Dominic Grieve missed it entirely and was greeted with jeers as a result. Apologise! he demanded (quite nastily, I'm pleased to say). But the Home Secretary had already done so, in her previous answer. So skilful was her "sorry" that everybody missed it.
When you look at the original words you can see why nothing registered. She had said in her undifferentiated Home Office verbalisation: "I am sorry that I think we were too quick off the mark with the publication of ..." You see? I am sorry that I think? And not that the claim was bogus, but that it was premature.
It was the thinnest of apologies possible. Minestrone soup without the noodles. Or the minestrone.
Officials had criticised the Government for launching some Knives Aren't Cool initiative with a bogus headline. Someone called Michael Scholar runs the UK Statistics Authority and he had called the claim of "17 per cent reduction" in knife crime "premature, irregular and selective". The old stooge who runs the Civil Service is calling for meetings to "learn the lessons" from the incident. Here's one lesson they don't need to leave their desks to absorb: stop telling such fat fricking lies you over-educated degenerates!!

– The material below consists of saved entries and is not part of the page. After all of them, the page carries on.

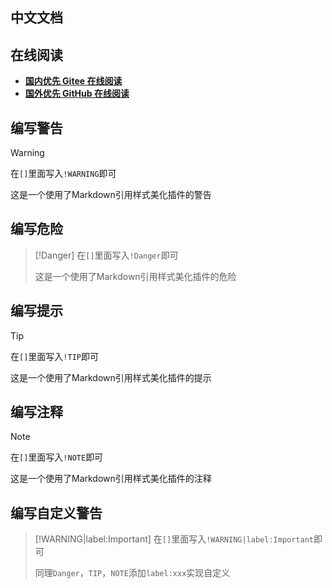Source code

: ## 中文文档

在线阅读
---

-  **[国内优先 Gitee 在线阅读](https://mochazi.gitee.io/docsify-demo)** 
-  **[国外优先 GitHub 在线阅读](https://mochazi.github.io/docsify-demo)** 

## 编写警告
> [!WARNING]
> 在`[]`里面写入`!WARNING`即可
>
> 这是一个使用了Markdown引用样式美化插件的警告

## 编写危险
> [!Danger]
> 在`[]`里面写入`!Danger`即可
>
> 这是一个使用了Markdown引用样式美化插件的危险

## 编写提示
> [!TIP]
> 在`[]`里面写入`!TIP`即可
>
> 这是一个使用了Markdown引用样式美化插件的提示

## 编写注释
> [!NOTE]
> 在`[]`里面写入`!NOTE`即可
>
> 这是一个使用了Markdown引用样式美化插件的注释

## 编写自定义警告
> [!WARNING|label:Important]
> 在`[]`里面写入`!WARNING|label:Important`即可
>
> 同理`Danger`，`TIP`，`NOTE`添加`label:xxx`实现自定义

Excuse me. I didn't mean that. They don't tell lies. They're too sophisticated. Grieve is surely wrong to accuse the Home Secretary of lying when she says she knew nothing about the Green arrest until it was fait accompli. However, he's equally right that she can't be trusted to tell the truth. But are we naive or perverse to expect them to do so?
Asked how he could reconcile some embarrassing statistics, the Home Office's Vernon Coaker explained that they had to change what they measured and the way they measured it. Exactly. That's how it's done. So where do you get at the truth in these reports, research documents and compilations of results? David Taylor MP went back to the protests outside the Kingsnorth power station. The minister Vernon "evenin' all" Coaker had defended the police behaviour by saying there had been 70 injuries sustained by the police from these middle-aged savages. Taylor had looked at the actual report sheets. Among the injuries were sunburn, and being stung by a wasp ("a probable wasp").
David Howarth contrasted this with injuries sustained by the protesters who took the brunt of police batons. Vernon was going to wait for the report "to learn the lessons". First among which would be to take probable anti-wasp ointment on violent demonstrations. The apology will come, no doubt, but only for those with ears to hear it.